What to produce:
Copy out every line holding the string "limits" from the records below.

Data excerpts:
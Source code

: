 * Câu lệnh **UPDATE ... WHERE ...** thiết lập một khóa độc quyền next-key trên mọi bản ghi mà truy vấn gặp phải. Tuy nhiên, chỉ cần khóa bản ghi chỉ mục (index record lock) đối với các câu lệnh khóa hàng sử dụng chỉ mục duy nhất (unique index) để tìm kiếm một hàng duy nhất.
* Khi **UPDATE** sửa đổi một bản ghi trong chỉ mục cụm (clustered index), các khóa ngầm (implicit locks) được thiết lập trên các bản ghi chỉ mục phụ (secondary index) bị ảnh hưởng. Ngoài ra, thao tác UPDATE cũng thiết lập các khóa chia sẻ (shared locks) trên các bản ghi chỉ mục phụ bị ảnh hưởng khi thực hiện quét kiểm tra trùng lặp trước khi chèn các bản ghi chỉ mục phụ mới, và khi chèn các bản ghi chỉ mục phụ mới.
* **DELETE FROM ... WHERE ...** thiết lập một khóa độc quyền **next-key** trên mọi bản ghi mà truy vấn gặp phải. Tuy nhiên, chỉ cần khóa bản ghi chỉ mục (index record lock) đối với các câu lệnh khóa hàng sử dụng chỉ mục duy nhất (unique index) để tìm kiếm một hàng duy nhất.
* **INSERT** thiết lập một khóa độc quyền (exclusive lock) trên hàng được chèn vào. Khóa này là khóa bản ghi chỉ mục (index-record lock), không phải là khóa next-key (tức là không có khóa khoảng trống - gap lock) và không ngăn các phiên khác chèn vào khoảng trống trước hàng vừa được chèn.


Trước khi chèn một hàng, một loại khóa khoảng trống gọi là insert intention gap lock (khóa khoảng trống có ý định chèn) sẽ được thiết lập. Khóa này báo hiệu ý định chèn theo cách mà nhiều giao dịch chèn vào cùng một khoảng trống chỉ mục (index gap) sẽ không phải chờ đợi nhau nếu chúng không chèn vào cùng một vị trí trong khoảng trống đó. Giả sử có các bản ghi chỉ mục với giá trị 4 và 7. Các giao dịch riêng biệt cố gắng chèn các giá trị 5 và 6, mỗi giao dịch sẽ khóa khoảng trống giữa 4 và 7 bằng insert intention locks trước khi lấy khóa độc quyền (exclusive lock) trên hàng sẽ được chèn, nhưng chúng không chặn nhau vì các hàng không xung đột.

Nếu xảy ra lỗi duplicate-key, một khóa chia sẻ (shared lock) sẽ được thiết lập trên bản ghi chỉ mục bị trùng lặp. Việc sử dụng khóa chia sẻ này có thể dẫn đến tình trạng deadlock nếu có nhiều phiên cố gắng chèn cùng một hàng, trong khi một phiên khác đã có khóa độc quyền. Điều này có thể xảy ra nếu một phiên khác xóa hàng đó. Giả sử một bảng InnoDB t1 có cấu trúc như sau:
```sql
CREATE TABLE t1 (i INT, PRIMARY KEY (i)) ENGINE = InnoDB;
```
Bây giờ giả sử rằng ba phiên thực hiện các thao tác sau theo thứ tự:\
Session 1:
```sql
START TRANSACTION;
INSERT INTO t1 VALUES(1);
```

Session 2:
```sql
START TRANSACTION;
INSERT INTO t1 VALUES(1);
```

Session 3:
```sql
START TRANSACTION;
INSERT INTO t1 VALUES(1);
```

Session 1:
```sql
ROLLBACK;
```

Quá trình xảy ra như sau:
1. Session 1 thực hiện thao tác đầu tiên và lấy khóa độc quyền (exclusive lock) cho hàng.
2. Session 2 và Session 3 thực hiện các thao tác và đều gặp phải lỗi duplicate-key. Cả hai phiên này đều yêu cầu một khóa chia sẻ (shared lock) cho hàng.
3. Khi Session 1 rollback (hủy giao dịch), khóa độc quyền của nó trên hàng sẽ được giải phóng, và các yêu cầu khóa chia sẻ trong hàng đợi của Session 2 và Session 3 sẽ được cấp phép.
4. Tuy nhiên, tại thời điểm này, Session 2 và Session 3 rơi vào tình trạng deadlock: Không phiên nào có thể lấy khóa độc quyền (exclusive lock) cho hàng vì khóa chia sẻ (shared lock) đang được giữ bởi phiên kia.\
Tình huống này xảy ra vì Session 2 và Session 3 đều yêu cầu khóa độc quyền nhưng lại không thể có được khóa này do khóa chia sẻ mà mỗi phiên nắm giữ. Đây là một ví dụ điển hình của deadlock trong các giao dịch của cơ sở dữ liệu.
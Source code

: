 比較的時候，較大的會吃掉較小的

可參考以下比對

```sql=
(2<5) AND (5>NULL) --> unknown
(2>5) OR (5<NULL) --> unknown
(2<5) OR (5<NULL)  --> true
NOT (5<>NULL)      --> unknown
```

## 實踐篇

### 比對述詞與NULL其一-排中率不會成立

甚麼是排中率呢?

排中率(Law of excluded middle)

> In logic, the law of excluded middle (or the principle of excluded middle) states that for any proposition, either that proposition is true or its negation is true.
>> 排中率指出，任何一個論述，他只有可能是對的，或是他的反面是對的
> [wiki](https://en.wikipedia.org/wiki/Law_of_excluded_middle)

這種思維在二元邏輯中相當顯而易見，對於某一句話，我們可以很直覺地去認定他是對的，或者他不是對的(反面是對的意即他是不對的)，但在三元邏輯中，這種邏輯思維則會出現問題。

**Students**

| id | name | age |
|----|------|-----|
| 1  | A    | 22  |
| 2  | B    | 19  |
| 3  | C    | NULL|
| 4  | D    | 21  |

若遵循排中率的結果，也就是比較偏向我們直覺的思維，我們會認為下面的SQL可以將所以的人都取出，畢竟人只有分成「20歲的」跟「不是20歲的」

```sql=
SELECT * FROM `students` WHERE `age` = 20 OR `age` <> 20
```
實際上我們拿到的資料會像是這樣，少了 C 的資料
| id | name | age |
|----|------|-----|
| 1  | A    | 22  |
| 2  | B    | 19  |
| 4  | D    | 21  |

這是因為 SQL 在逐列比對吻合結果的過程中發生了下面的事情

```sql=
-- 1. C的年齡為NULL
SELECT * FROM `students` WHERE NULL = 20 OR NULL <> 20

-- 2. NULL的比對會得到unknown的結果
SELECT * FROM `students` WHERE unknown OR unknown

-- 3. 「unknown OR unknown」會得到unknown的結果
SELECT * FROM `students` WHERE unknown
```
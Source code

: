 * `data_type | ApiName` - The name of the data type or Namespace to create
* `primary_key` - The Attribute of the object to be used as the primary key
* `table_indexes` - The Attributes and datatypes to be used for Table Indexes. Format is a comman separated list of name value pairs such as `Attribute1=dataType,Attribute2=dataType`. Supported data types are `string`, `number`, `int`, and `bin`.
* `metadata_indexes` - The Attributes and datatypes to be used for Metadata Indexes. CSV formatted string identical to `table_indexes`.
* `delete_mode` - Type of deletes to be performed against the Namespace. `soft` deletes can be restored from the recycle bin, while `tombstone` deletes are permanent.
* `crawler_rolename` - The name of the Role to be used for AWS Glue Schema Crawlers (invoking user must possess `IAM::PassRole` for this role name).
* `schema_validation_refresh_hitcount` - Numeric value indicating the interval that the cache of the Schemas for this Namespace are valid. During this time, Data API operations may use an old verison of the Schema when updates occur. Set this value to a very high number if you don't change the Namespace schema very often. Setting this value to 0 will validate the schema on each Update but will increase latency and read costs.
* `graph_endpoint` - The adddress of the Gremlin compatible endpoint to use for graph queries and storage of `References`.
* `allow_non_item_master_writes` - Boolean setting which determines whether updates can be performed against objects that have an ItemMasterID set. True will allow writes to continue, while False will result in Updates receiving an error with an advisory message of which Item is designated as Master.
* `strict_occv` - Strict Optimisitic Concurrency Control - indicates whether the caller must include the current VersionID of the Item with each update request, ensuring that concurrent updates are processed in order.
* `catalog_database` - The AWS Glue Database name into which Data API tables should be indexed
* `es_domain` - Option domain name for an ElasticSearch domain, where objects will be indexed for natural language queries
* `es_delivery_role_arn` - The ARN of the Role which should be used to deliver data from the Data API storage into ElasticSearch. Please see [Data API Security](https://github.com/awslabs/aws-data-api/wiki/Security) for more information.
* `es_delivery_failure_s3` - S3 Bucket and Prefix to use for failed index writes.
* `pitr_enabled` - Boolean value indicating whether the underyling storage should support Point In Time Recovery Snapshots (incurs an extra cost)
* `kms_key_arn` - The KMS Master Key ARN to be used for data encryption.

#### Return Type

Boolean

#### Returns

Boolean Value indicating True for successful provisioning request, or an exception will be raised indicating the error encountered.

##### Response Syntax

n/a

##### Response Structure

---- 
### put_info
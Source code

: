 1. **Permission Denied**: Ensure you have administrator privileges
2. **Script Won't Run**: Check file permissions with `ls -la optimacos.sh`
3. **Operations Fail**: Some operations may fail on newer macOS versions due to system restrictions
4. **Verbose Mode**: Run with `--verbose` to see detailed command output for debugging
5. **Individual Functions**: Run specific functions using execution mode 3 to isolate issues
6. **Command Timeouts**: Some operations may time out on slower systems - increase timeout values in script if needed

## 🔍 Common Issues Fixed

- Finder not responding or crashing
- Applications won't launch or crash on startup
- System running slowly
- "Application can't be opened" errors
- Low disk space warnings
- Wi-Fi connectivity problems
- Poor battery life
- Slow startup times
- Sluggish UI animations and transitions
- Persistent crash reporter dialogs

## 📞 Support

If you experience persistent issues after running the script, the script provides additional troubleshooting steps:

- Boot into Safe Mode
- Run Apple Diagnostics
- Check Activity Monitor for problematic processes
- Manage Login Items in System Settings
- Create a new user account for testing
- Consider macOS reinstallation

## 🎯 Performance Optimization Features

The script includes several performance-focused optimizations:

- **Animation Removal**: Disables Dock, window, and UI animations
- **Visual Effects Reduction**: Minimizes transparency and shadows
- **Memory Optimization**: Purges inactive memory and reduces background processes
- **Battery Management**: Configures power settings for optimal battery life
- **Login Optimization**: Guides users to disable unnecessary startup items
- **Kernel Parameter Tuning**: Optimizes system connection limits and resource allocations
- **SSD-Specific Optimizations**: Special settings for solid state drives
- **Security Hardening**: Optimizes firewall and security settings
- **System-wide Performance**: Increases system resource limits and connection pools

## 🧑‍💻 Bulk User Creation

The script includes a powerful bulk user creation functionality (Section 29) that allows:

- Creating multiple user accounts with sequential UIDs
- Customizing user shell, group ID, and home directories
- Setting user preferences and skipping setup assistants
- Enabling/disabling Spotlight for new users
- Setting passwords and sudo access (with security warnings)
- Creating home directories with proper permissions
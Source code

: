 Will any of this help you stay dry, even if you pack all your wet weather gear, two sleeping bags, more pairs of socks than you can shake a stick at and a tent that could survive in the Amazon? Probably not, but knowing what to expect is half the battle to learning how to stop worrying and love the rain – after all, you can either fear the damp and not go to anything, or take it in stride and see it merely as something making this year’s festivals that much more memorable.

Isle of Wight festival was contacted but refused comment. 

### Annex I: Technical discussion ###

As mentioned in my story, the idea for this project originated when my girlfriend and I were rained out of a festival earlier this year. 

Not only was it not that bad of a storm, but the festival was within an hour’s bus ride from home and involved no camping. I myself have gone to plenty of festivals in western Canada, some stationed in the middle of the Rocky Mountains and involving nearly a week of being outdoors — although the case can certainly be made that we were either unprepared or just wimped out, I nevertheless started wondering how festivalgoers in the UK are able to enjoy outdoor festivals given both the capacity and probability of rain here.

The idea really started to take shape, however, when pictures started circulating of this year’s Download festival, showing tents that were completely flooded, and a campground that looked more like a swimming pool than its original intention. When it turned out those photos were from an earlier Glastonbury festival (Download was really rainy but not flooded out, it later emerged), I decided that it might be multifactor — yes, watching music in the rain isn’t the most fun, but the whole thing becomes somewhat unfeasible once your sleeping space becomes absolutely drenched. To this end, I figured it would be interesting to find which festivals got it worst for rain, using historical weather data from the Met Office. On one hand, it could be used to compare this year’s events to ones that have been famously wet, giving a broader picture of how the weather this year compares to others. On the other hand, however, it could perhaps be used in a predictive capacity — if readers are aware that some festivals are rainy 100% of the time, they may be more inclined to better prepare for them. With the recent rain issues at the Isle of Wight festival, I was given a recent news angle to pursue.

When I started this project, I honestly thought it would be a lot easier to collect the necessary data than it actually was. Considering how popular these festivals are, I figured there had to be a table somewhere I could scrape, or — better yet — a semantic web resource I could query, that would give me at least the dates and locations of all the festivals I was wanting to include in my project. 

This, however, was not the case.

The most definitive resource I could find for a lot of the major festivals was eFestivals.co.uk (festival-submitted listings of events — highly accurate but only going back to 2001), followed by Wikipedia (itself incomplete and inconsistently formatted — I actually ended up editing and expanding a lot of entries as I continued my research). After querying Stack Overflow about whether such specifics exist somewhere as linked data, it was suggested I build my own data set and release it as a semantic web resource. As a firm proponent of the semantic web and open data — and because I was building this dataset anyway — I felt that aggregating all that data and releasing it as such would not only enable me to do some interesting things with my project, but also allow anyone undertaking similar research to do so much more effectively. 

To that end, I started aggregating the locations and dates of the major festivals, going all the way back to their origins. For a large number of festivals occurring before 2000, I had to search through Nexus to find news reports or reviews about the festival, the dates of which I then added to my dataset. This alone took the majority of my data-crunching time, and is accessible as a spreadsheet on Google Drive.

Result of the task:
- **Kernel Parameter Tuning**: Optimizes system connection limits and resource allocations
- **System-wide Performance**: Increases system resource limits and connection pools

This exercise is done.